### Problem description
Please copy out each line of the entries in which "應用程式識別碼" appears.
━━━━━ Source data
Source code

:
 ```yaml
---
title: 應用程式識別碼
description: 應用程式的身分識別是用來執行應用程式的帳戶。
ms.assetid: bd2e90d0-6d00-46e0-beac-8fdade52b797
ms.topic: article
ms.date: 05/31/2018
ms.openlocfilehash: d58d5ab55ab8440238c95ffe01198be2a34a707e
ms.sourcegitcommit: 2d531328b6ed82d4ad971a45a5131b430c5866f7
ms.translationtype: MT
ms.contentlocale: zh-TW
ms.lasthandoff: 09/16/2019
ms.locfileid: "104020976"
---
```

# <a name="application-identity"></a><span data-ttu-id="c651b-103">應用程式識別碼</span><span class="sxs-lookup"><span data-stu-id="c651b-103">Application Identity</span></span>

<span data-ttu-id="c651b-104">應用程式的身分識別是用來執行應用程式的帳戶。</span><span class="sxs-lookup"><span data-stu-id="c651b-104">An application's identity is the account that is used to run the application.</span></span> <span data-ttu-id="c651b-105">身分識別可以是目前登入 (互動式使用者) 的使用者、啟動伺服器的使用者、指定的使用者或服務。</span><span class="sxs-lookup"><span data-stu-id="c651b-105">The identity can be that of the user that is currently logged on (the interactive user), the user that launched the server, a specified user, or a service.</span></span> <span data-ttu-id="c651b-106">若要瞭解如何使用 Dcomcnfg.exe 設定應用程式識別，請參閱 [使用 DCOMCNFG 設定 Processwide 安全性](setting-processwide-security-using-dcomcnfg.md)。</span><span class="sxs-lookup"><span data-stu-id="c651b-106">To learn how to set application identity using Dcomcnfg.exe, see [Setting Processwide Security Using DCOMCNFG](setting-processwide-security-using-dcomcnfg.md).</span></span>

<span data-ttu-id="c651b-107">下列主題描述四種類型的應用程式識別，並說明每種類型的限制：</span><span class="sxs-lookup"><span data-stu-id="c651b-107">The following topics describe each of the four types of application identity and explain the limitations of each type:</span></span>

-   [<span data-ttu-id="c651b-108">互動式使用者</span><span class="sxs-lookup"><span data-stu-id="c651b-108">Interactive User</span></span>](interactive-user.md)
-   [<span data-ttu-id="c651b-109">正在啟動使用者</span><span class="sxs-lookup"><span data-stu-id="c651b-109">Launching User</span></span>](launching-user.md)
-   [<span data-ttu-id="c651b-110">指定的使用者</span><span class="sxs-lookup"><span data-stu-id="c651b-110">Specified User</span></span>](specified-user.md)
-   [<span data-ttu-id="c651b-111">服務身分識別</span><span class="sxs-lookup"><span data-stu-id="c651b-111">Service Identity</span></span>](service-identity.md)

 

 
━━━━━━━━━━
### Task answer
title: 應用程式識別碼
# <a name="application-identity"></a><span data-ttu-id="c651b-103">應用程式識別碼</span><span class="sxs-lookup"><span data-stu-id="c651b-103">Application Identity</span></span>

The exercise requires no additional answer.